About this exercise:
Find and return every line of the data that contains the word "raise".

[Provided records — start]

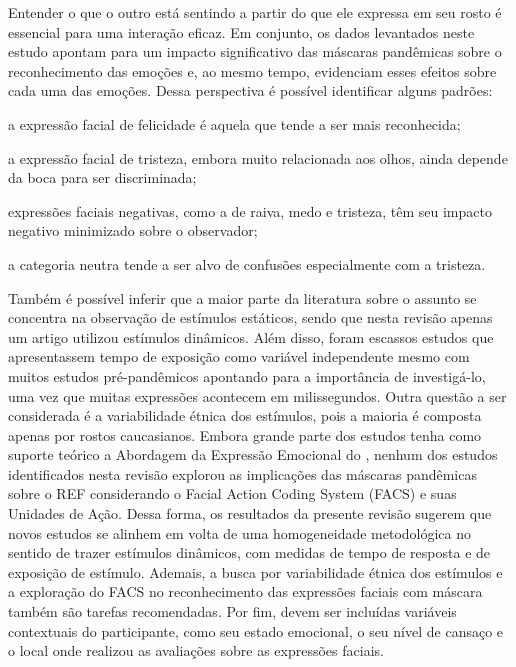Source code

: \documentclass[portuguese]{textolivre}
\begin{document}
Entender o que o outro está sentindo a partir do que ele expressa em seu rosto é essencial para uma interação eficaz. Em conjunto, os dados levantados neste estudo apontam para um impacto significativo das máscaras pandêmicas sobre o reconhecimento das emoções e, ao mesmo tempo, evidenciam esses efeitos sobre cada uma das emoções. Dessa perspectiva é possível identificar alguns padrões: 
\begin{enumerate*}[label=\emph{\alph*})] 
\item a expressão facial de felicidade é aquela que tende a ser mais reconhecida; 
\item a expressão facial de tristeza, embora muito relacionada aos olhos, ainda depende da boca para ser discriminada; 
\item expressões faciais negativas, como a de raiva, medo e tristeza, têm seu impacto negativo minimizado sobre o observador; 
\item a categoria neutra tende a ser alvo de confusões especialmente com a tristeza. 
\end{enumerate*}
Também é possível inferir que a maior parte da literatura sobre o assunto se concentra na observação de estímulos estáticos, sendo que nesta revisão apenas um artigo utilizou estímulos dinâmicos. Além disso, foram escassos estudos que apresentassem tempo de exposição como variável independente mesmo com muitos estudos pré-pandêmicos apontando para a importância de investigá-lo, uma vez que muitas expressões acontecem em milissegundos. Outra questão a ser considerada é a variabilidade étnica dos estímulos, pois a maioria é composta apenas por rostos caucasianos. Embora grande parte dos estudos tenha como suporte teórico a Abordagem da Expressão Emocional do \textcite{ekman_facial_2002}, nenhum dos estudos identificados nesta revisão explorou as implicações das máscaras pandêmicas sobre o REF considerando o Facial Action Coding System (FACS) e suas Unidades de Ação. Dessa forma, os resultados da presente revisão sugerem que novos estudos se alinhem em volta de uma homogeneidade metodológica no sentido de trazer estímulos dinâmicos, com medidas de tempo de resposta e de exposição de estímulo. Ademais, a  busca por variabilidade étnica dos estímulos e a exploração do FACS no reconhecimento das expressões faciais com máscara também são tarefas recomendadas. Por fim, devem ser incluídas variáveis contextuais do participante, como seu estado emocional, o seu nível de cansaço e o local onde realizou as avaliações sobre as expressões faciais.
\end{document}
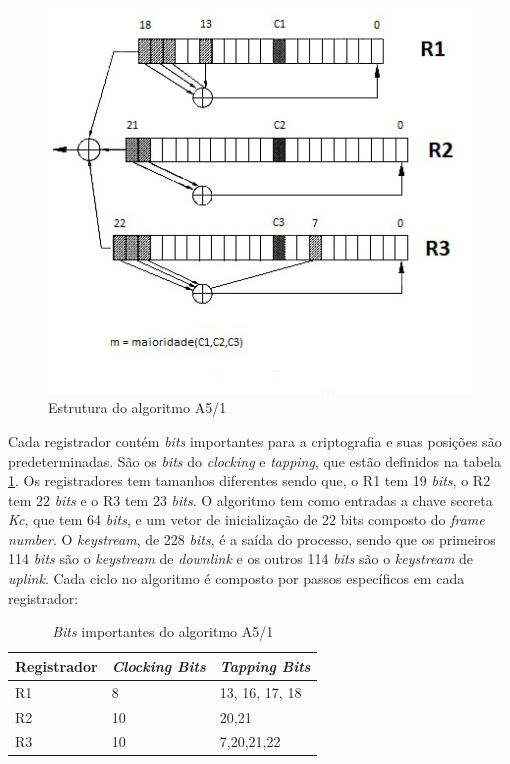 \begin{figure}[h]
\centering
\includegraphics[keepaspectratio=true,scale=0.9]
    {figuras/a5_1.eps}
    \caption[Estrutura do algoritmo A5/1]{Estrutura do algoritmo A5/1\protect\footnotemark} 
\end{figure}

Cada registrador contém \textit{bits} importantes para a criptografia e suas posições são predeterminadas. São os \textit{bits} do \textit{clocking} e \textit{tapping}, que estão definidos na tabela \ref{important-bits}. Os registradores tem tamanhos diferentes sendo que, o R1 tem 19 \textit{bits}, o R2 tem 22 \textit{bits} e o R3 tem 23 \textit{bits}. O algoritmo tem como entradas a chave secreta \textit{Kc}, que tem 64 \textit{bits}, e um vetor de inicialização de 22 bits composto do \textit{frame number}. O \textit{keystream}, de 228 \textit{bits}, é a saída do processo, sendo que os primeiros 114 \textit{bits} são o \textit{keystream} de \textit{downlink} e os outros 114 \textit{bits} são o \textit{keystream} de \textit{uplink}. Cada ciclo no algoritmo é composto por passos específicos em cada registrador:

\begin{table}[h]
\centering
	\begin{tabular}{|l|l|l|}
		\hline
		Registrador & \textit{Clocking Bits} & \textit{Tapping Bits} \\ \hline
		R1 & 8 & 13, 16, 17, 18 \\ \hline
		R2 & 10 & 20,21 \\ \hline
		R3 & 10 & 7,20,21,22 \\ \hline	
	\end{tabular}
	\caption{\textit{Bits} importantes do algoritmo A5/1}
	\label{important-bits}
\end{table}

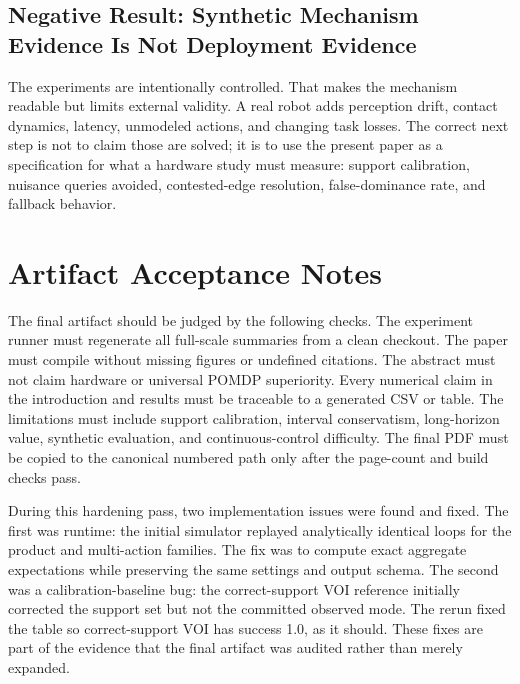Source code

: \documentclass{article}
\begin{document}
\subsection{Negative Result: Synthetic Mechanism Evidence Is Not Deployment Evidence}

The experiments are intentionally controlled. That makes the mechanism readable but limits external validity. A real robot adds perception drift, contact dynamics, latency, unmodeled actions, and changing task losses. The correct next step is not to claim those are solved; it is to use the present paper as a specification for what a hardware study must measure: support calibration, nuisance queries avoided, contested-edge resolution, false-dominance rate, and fallback behavior.

\section{Artifact Acceptance Notes}

The final artifact should be judged by the following checks. The experiment runner must regenerate all full-scale summaries from a clean checkout. The paper must compile without missing figures or undefined citations. The abstract must not claim hardware or universal POMDP superiority. Every numerical claim in the introduction and results must be traceable to a generated CSV or table. The limitations must include support calibration, interval conservatism, long-horizon value, synthetic evaluation, and continuous-control difficulty. The final PDF must be copied to the canonical numbered path only after the page-count and build checks pass.

During this hardening pass, two implementation issues were found and fixed. The first was runtime: the initial simulator replayed analytically identical loops for the product and multi-action families. The fix was to compute exact aggregate expectations while preserving the same settings and output schema. The second was a calibration-baseline bug: the correct-support VOI reference initially corrected the support set but not the committed observed mode. The rerun fixed the table so correct-support VOI has success 1.0, as it should. These fixes are part of the evidence that the final artifact was audited rather than merely expanded.
\end{document}
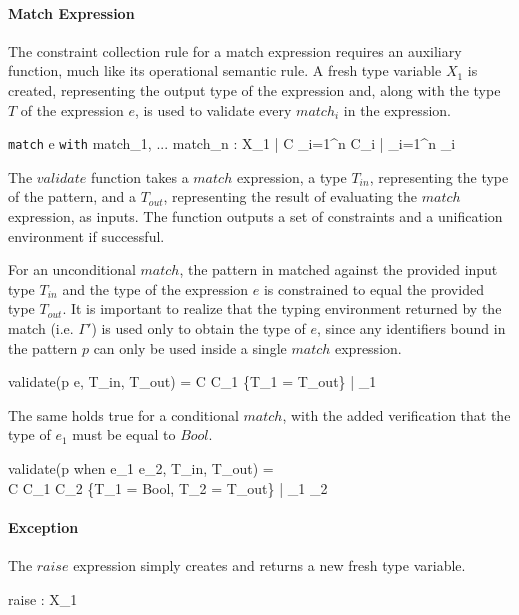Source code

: \documentclass[class=article, crop=false]{standalone}
\begin{document}
\paragraph{Match Expression}

The constraint collection rule for a match expression requires an auxiliary function, much like its operational semantic rule.
A fresh type variable $X_1$ is created, representing the output type of the expression and, along with the type $T$ of the expression $e$, is used to validate every $match_i$ in the expression.

    {\Gamma \vdash \texttt{match} \; e \; \texttt{with} \; match_1, ... \; match_n : X_1 \; | \; C \cup \displaystyle \bigcup_{i=1}^{n} C_i \; | \; \gamma \cup \displaystyle \bigcup_{i=1}^{n} \gamma_i}

\medskip

The $validate$ function takes a $match$ expression, a type $T_{in}$, representing the type of the pattern, and a $T_{out}$, representing the result of evaluating the $match$ expression, as inputs.
The function outputs a set of constraints and a unification environment if successful.

For an unconditional $match$, the pattern in matched against the provided input type $T_{in}$ and the type of the expression $e$ is constrained to equal the provided type $T_{out}$.
It is important to realize that the typing environment returned by the match (i.e. $\Gamma'$) is used only to obtain the type of $e$, since any identifiers bound in the pattern $p$ can only be used inside a single $match$ expression.

  {\Gamma \vdash validate(p \rightarrow e, T_{in}, T_{out}) = C \cup C_1 \cup \{T_1 = T_{out}\} \; | \; \gamma_1}

The same holds true for a conditional $match$, with the added verification that the type of $e_1$ must be equal to $Bool$.

  {\Gamma \vdash validate(p \; \mbox{when} \; e_1 \rightarrow e_2, T_{in}, T_{out}) =\\
  C \cup C_1 \cup C_2 \cup \{T_1 = Bool, T_2 = T_{out}\} \; | \; \gamma_1 \cup \gamma_2}

\paragraph{Exception}

The $raise$ expression simply creates and returns a new fresh type variable.

    {\Gamma \vdash raise : X_1}
\end{document}
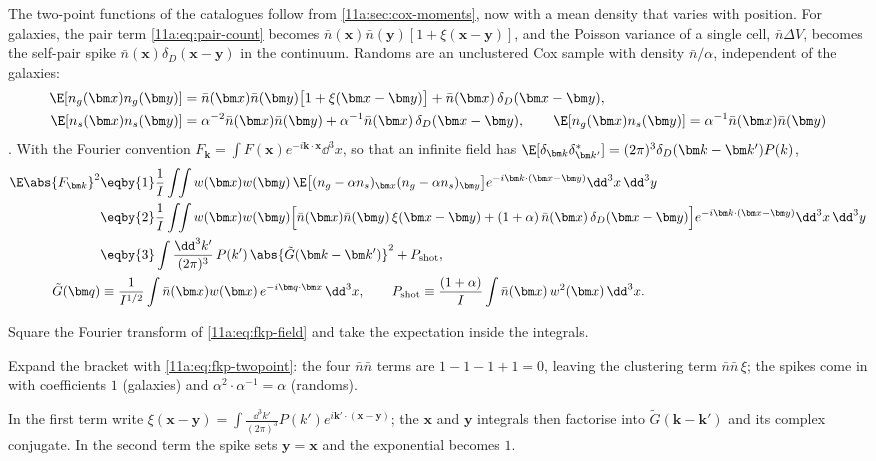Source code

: The two-point functions of the catalogues follow from \cref{11a:sec:cox-moments},
now with a mean density that varies with position. For galaxies, the pair term
\eqref{11a:eq:pair-count} becomes $\bar n(\bm x)\bar n(\bm y)[1+\xi(\bm x-\bm y)]$,
and the Poisson variance of a single cell, $\bar n\Delta V$, becomes the self-pair
spike $\bar n(\bm x)\delta_D(\bm x-\bm y)$ in the continuum. Randoms are an
unclustered Cox sample with density $\bar n/\alpha$, independent of the galaxies:
\begin{equation}
\begin{aligned}
  \E[n_g(\bm x)n_g(\bm y)]&=\bar n(\bm x)\bar n(\bm y)\bigl[1+\xi(\bm x-\bm y)\bigr]
     +\bar n(\bm x)\,\delta_D(\bm x-\bm y),\\
  \E[n_s(\bm x)n_s(\bm y)]&=\alpha^{-2}\bar n(\bm x)\bar n(\bm y)
     +\alpha^{-1}\bar n(\bm x)\,\delta_D(\bm x-\bm y),\qquad
  \E[n_g(\bm x)n_s(\bm y)]=\alpha^{-1}\bar n(\bm x)\bar n(\bm y)
\end{aligned}
  \label{11a:eq:fkp-twopoint}
\end{equation}
. With the Fourier convention
$F_{\bm k}=\int F(\bm x)e^{-i\bm k\cdot\bm x}\dd^3x$, so that an infinite field
has $\E[\delta_{\bm k}\delta^*_{\bm k'}]=(2\pi)^3\delta_D(\bm k-\bm k')P(k)$,
\begin{align}
  \E\abs{F_{\bm k}}^2
  &\eqby{1}\frac1I\int\!\!\int w(\bm x)w(\bm y)\,
     \E\bigl[(n_g-\alpha n_s)_{\bm x}(n_g-\alpha n_s)_{\bm y}\bigr]
     e^{-i\bm k\cdot(\bm x-\bm y)}\dd^3x\,\dd^3y\nonumber\\
  &\eqby{2}\frac1I\int\!\!\int w(\bm x)w(\bm y)\Bigl[\bar n(\bm x)\bar n(\bm y)\,
     \xi(\bm x-\bm y)+(1+\alpha)\,\bar n(\bm x)\,\delta_D(\bm x-\bm y)\Bigr]
     e^{-i\bm k\cdot(\bm x-\bm y)}\dd^3x\,\dd^3y\nonumber\\
  &\eqby{3}\int\frac{\dd^3k'}{(2\pi)^3}\,P(k')\,
     \abs{\tilde G(\bm k-\bm k')}^2+P_{\mathrm{shot}},
  \label{11a:eq:fkp-mean}\\
  \tilde G(\bm q)&\equiv\frac{1}{I^{1/2}}\int\bar n(\bm x)w(\bm x)\,
     e^{-i\bm q\cdot\bm x}\,\dd^3x,\qquad
  P_{\mathrm{shot}}\equiv\frac{(1+\alpha)}{I}\int\bar n(\bm x)\,w^2(\bm x)\,\dd^3x .
  \nonumber
\end{align}
\begin{explain}
  \item Square the Fourier transform of \eqref{11a:eq:fkp-field} and take the
        expectation inside the integrals.
  \item Expand the bracket with \eqref{11a:eq:fkp-twopoint}: the four
        $\bar n\bar n$ terms are $1-1-1+1=0$, leaving the clustering term
        $\bar n\bar n\,\xi$; the spikes come in with coefficients $1$ (galaxies)
        and $\alpha^2\cdot\alpha^{-1}=\alpha$ (randoms).
  \item In the first term write $\xi(\bm x-\bm y)=\int\frac{\dd^3k'}{(2\pi)^3}P(k')
        e^{i\bm k'\cdot(\bm x-\bm y)}$; the $\bm x$ and $\bm y$ integrals then
        factorise into $\tilde G(\bm k-\bm k')$ and its complex conjugate. In the
        second term the spike sets $\bm y=\bm x$ and the exponential becomes $1$.
\end{explain}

[Provided records — finish]

Problem solution:
The $raise$ expression simply creates and returns a new fresh type variable.
    {\Gamma \vdash raise : X_1}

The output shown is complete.